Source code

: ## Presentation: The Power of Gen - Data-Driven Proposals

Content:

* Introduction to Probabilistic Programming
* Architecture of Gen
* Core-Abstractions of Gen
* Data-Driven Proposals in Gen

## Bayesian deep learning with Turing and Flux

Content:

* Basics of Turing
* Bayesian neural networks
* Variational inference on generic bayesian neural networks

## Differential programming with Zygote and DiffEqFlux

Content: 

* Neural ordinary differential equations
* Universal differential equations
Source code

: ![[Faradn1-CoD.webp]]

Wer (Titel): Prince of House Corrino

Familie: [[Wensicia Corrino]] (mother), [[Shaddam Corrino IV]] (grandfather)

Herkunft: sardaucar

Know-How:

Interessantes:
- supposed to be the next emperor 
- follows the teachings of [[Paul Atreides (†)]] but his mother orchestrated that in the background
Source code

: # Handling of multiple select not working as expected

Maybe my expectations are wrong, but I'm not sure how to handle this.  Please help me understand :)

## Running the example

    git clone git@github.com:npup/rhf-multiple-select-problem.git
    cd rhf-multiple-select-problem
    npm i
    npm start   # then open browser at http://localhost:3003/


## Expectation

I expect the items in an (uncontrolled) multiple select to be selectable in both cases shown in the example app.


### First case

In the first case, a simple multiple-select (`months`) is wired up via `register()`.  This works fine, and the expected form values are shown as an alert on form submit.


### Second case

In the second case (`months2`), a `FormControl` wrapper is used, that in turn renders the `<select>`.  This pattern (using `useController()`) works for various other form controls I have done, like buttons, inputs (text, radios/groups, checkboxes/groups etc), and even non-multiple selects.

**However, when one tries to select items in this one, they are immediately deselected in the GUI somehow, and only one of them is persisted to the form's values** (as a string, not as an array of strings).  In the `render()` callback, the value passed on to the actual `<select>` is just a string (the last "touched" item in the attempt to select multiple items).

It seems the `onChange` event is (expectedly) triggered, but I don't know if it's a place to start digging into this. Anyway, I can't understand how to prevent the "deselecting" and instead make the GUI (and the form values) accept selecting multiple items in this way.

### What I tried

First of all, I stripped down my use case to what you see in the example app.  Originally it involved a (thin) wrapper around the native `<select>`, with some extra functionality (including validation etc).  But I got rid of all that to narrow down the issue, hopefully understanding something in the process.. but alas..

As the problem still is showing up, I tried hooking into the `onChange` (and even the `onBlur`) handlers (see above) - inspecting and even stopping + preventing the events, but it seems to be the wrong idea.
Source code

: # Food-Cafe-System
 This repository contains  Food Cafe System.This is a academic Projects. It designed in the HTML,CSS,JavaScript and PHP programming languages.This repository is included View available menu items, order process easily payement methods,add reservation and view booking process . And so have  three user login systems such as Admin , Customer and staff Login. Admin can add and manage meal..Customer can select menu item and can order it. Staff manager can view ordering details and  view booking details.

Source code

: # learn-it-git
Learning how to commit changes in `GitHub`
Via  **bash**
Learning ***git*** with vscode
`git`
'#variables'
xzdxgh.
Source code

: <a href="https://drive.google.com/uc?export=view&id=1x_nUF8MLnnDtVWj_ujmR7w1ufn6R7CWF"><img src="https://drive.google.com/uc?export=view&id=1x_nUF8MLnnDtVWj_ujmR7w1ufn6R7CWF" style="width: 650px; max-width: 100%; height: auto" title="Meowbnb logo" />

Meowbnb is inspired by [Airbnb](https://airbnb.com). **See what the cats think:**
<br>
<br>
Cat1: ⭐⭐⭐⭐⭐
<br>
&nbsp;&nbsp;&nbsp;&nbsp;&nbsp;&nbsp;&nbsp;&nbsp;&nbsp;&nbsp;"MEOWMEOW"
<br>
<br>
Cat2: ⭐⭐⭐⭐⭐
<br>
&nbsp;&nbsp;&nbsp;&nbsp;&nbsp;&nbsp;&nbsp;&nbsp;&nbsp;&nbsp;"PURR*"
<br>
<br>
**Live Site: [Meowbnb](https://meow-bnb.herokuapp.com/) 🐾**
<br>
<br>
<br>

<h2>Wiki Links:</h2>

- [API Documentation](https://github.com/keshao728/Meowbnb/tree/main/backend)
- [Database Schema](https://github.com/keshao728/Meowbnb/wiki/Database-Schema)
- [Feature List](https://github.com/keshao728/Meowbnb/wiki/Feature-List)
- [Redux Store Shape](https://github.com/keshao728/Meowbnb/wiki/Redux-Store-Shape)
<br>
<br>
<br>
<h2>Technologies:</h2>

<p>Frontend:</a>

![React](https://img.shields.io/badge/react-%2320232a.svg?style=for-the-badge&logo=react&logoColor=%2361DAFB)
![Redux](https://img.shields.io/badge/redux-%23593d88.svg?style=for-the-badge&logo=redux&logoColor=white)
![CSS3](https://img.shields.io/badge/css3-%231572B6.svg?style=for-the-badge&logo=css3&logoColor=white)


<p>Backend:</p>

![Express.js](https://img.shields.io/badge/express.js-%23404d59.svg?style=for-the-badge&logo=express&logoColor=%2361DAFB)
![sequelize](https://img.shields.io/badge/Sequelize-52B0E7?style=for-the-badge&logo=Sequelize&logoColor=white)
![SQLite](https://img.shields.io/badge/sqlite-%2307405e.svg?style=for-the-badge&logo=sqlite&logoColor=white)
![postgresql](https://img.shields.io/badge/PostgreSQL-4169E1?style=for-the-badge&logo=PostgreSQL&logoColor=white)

● ● ● ● ●

● YOUR TASK: Would you retype the full listing without altering a single word?

● THE ANSWER:
Source code

: ## Presentation: The Power of Gen - Data-Driven Proposals

Content:

* Introduction to Probabilistic Programming
* Architecture of Gen
* Core-Abstractions of Gen
* Data-Driven Proposals in Gen

## Bayesian deep learning with Turing and Flux

Content:

* Basics of Turing
* Bayesian neural networks
* Variational inference on generic bayesian neural networks

## Differential programming with Zygote and DiffEqFlux

Content: 

* Neural ordinary differential equations
* Universal differential equations
Source code

: ![[Faradn1-CoD.webp]]

Wer (Titel): Prince of House Corrino

Familie: [[Wensicia Corrino]] (mother), [[Shaddam Corrino IV]] (grandfather)

Herkunft: sardaucar

Know-How:

Interessantes:
- supposed to be the next emperor 
- follows the teachings of [[Paul Atreides (†)]] but his mother orchestrated that in the background
Source code

: # Handling of multiple select not working as expected

Maybe my expectations are wrong, but I'm not sure how to handle this.  Please help me understand :)

## Running the example

    git clone git@github.com:npup/rhf-multiple-select-problem.git
    cd rhf-multiple-select-problem
    npm i
    npm start   # then open browser at http://localhost:3003/


## Expectation

I expect the items in an (uncontrolled) multiple select to be selectable in both cases shown in the example app.


### First case

In the first case, a simple multiple-select (`months`) is wired up via `register()`.  This works fine, and the expected form values are shown as an alert on form submit.


### Second case

In the second case (`months2`), a `FormControl` wrapper is used, that in turn renders the `<select>`.  This pattern (using `useController()`) works for various other form controls I have done, like buttons, inputs (text, radios/groups, checkboxes/groups etc), and even non-multiple selects.

**However, when one tries to select items in this one, they are immediately deselected in the GUI somehow, and only one of them is persisted to the form's values** (as a string, not as an array of strings).  In the `render()` callback, the value passed on to the actual `<select>` is just a string (the last "touched" item in the attempt to select multiple items).

It seems the `onChange` event is (expectedly) triggered, but I don't know if it's a place to start digging into this. Anyway, I can't understand how to prevent the "deselecting" and instead make the GUI (and the form values) accept selecting multiple items in this way.

### What I tried

First of all, I stripped down my use case to what you see in the example app.  Originally it involved a (thin) wrapper around the native `<select>`, with some extra functionality (including validation etc).  But I got rid of all that to narrow down the issue, hopefully understanding something in the process.. but alas..

As the problem still is showing up, I tried hooking into the `onChange` (and even the `onBlur`) handlers (see above) - inspecting and even stopping + preventing the events, but it seems to be the wrong idea.
Source code

: # Food-Cafe-System
 This repository contains  Food Cafe System.This is a academic Projects. It designed in the HTML,CSS,JavaScript and PHP programming languages.This repository is included View available menu items, order process easily payement methods,add reservation and view booking process . And so have  three user login systems such as Admin , Customer and staff Login. Admin can add and manage meal..Customer can select menu item and can order it. Staff manager can view ordering details and  view booking details.

Source code

: # learn-it-git
Learning how to commit changes in `GitHub`
Via  **bash**
Learning ***git*** with vscode
`git`
'#variables'
xzdxgh.
Source code

: <a href="https://drive.google.com/uc?export=view&id=1x_nUF8MLnnDtVWj_ujmR7w1ufn6R7CWF"><img src="https://drive.google.com/uc?export=view&id=1x_nUF8MLnnDtVWj_ujmR7w1ufn6R7CWF" style="width: 650px; max-width: 100%; height: auto" title="Meowbnb logo" />

Meowbnb is inspired by [Airbnb](https://airbnb.com). **See what the cats think:**
<br>
<br>
Cat1: ⭐⭐⭐⭐⭐
<br>
&nbsp;&nbsp;&nbsp;&nbsp;&nbsp;&nbsp;&nbsp;&nbsp;&nbsp;&nbsp;"MEOWMEOW"
<br>
<br>
Cat2: ⭐⭐⭐⭐⭐
<br>
&nbsp;&nbsp;&nbsp;&nbsp;&nbsp;&nbsp;&nbsp;&nbsp;&nbsp;&nbsp;"PURR*"
<br>
<br>
**Live Site: [Meowbnb](https://meow-bnb.herokuapp.com/) 🐾**
<br>
<br>
<br>

<h2>Wiki Links:</h2>

- [API Documentation](https://github.com/keshao728/Meowbnb/tree/main/backend)
- [Database Schema](https://github.com/keshao728/Meowbnb/wiki/Database-Schema)
- [Feature List](https://github.com/keshao728/Meowbnb/wiki/Feature-List)
- [Redux Store Shape](https://github.com/keshao728/Meowbnb/wiki/Redux-Store-Shape)
<br>
<br>
<br>
<h2>Technologies:</h2>

<p>Frontend:</a>

![React](https://img.shields.io/badge/react-%2320232a.svg?style=for-the-badge&logo=react&logoColor=%2361DAFB)
![Redux](https://img.shields.io/badge/redux-%23593d88.svg?style=for-the-badge&logo=redux&logoColor=white)
![CSS3](https://img.shields.io/badge/css3-%231572B6.svg?style=for-the-badge&logo=css3&logoColor=white)


<p>Backend:</p>

![Express.js](https://img.shields.io/badge/express.js-%23404d59.svg?style=for-the-badge&logo=express&logoColor=%2361DAFB)
![sequelize](https://img.shields.io/badge/Sequelize-52B0E7?style=for-the-badge&logo=Sequelize&logoColor=white)
![SQLite](https://img.shields.io/badge/sqlite-%2307405e.svg?style=for-the-badge&logo=sqlite&logoColor=white)
![postgresql](https://img.shields.io/badge/PostgreSQL-4169E1?style=for-the-badge&logo=PostgreSQL&logoColor=white)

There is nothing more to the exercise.